Please repeat, from the entries that follow, the lines from the one containing "pass + 68% coverage)" through the one containing "by GitHub Copilot*" exactly, adding nothing.

◇ ◇ ◇ ◇

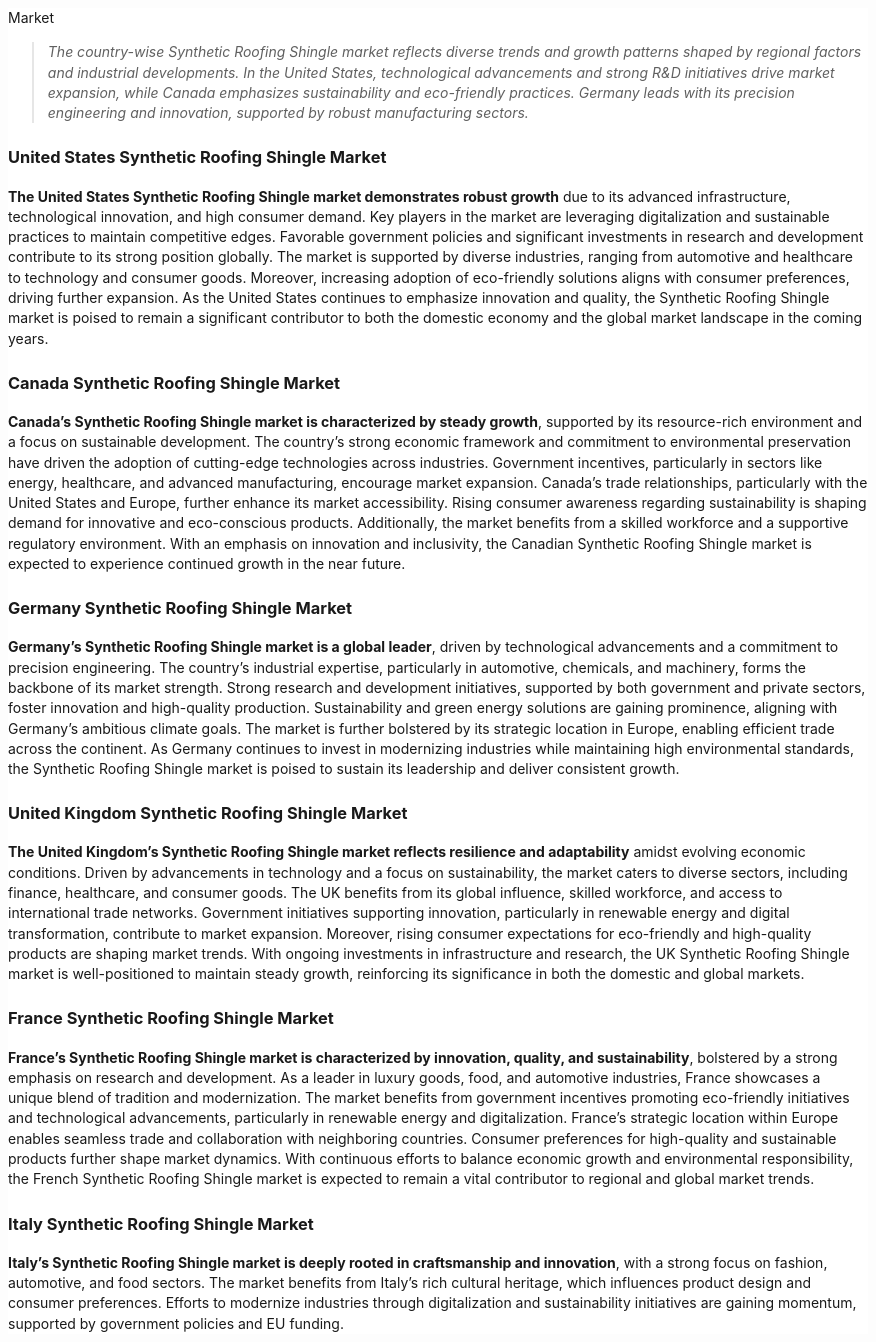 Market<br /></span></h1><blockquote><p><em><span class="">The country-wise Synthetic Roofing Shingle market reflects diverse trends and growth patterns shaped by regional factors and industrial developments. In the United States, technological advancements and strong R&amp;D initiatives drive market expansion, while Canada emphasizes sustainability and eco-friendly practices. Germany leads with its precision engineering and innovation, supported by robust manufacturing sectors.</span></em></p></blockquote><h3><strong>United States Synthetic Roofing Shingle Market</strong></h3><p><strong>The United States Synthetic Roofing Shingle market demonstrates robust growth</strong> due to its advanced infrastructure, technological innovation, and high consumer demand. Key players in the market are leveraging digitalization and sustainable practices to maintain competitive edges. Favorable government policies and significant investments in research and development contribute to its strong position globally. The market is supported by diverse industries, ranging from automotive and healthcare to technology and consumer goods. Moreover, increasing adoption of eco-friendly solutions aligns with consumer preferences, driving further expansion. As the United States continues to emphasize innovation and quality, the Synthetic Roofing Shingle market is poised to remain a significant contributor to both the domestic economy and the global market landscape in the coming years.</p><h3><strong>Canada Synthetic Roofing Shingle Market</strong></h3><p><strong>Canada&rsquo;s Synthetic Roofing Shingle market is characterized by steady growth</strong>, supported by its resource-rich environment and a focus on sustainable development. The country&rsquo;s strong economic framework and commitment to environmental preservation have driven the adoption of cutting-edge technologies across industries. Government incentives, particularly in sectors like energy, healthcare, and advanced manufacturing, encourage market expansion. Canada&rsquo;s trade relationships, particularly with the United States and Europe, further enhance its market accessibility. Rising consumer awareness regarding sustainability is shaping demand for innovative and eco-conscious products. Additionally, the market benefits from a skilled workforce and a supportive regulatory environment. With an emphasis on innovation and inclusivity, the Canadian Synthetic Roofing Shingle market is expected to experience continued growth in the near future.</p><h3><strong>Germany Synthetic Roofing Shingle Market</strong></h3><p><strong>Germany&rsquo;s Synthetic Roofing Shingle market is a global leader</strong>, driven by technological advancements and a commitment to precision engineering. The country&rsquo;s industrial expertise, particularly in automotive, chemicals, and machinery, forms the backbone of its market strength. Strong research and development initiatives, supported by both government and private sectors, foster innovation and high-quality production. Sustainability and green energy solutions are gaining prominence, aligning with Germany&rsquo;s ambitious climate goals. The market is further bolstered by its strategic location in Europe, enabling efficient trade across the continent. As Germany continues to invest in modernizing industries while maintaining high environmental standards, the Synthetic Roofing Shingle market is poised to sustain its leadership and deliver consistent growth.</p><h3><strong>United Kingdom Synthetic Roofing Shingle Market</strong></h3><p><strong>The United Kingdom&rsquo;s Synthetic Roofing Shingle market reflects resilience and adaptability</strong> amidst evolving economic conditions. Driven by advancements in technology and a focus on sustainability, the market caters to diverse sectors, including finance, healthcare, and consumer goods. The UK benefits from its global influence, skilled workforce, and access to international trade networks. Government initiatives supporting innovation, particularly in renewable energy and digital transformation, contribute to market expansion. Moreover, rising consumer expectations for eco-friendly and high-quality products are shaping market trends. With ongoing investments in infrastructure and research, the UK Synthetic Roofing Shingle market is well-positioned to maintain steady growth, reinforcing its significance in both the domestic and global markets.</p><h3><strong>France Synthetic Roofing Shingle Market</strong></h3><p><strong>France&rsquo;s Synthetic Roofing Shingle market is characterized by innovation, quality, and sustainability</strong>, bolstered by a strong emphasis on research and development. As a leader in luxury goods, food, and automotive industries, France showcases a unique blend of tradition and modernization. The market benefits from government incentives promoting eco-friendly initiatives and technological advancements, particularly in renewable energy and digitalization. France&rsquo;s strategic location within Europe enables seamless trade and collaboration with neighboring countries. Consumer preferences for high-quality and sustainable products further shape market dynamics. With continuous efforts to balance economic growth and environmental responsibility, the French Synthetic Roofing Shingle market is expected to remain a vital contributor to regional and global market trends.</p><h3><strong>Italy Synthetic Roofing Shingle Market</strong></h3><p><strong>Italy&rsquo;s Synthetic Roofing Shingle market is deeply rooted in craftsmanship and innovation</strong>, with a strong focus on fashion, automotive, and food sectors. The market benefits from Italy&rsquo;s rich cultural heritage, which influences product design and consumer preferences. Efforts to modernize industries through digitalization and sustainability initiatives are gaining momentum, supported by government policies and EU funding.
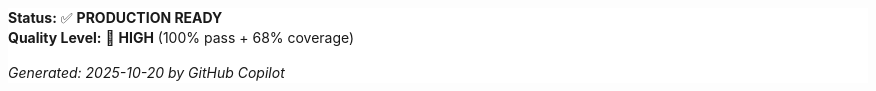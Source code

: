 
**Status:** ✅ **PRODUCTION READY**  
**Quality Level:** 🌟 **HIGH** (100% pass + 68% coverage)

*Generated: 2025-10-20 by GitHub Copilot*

◇ ◇ ◇ ◇

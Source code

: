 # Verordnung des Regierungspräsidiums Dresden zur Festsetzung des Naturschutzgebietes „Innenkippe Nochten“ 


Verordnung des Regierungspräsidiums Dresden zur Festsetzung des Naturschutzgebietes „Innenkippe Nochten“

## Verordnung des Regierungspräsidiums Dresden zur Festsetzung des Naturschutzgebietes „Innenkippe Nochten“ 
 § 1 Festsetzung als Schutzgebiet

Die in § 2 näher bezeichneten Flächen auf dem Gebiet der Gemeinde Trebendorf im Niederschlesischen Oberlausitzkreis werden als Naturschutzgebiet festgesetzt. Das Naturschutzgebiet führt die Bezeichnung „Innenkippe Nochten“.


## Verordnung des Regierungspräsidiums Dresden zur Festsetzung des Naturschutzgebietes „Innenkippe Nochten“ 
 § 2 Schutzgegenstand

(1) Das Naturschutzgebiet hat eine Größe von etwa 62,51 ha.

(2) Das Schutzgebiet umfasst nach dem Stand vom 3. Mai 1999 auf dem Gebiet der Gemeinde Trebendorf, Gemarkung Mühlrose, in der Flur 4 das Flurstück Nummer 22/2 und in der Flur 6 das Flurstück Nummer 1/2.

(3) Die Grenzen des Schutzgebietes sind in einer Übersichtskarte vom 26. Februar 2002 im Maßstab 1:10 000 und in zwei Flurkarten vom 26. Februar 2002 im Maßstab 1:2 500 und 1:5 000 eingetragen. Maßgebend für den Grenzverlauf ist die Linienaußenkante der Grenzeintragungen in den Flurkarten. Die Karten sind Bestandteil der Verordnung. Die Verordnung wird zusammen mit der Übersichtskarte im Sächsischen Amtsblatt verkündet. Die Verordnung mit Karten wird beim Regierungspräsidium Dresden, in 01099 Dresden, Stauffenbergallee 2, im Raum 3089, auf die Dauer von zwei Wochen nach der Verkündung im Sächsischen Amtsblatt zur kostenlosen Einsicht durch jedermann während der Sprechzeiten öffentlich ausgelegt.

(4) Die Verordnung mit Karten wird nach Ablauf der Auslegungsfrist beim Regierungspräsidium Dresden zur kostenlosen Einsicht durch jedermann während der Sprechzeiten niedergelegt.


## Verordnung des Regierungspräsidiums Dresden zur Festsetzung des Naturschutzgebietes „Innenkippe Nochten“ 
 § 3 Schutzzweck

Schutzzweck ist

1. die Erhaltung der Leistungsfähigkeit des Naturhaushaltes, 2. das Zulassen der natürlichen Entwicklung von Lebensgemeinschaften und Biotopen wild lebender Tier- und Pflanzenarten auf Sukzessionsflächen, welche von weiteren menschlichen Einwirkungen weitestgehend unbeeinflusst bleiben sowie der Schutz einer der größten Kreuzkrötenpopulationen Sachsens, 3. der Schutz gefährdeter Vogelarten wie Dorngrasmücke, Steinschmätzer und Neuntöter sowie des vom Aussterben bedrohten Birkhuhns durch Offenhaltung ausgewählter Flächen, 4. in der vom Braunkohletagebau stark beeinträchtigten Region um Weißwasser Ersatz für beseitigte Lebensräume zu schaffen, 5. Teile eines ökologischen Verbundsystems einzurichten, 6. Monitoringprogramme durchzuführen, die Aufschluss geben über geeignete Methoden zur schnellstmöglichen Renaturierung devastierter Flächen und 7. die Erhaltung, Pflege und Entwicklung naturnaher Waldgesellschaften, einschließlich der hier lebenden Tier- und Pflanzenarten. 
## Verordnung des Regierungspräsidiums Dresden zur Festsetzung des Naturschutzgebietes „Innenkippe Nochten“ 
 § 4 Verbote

◇ ◇ ◇ ◇

# TASK RESULT
**Quality Level:** 🌟 **HIGH** (100% pass + 68% coverage)

*Generated: 2025-10-20 by GitHub Copilot*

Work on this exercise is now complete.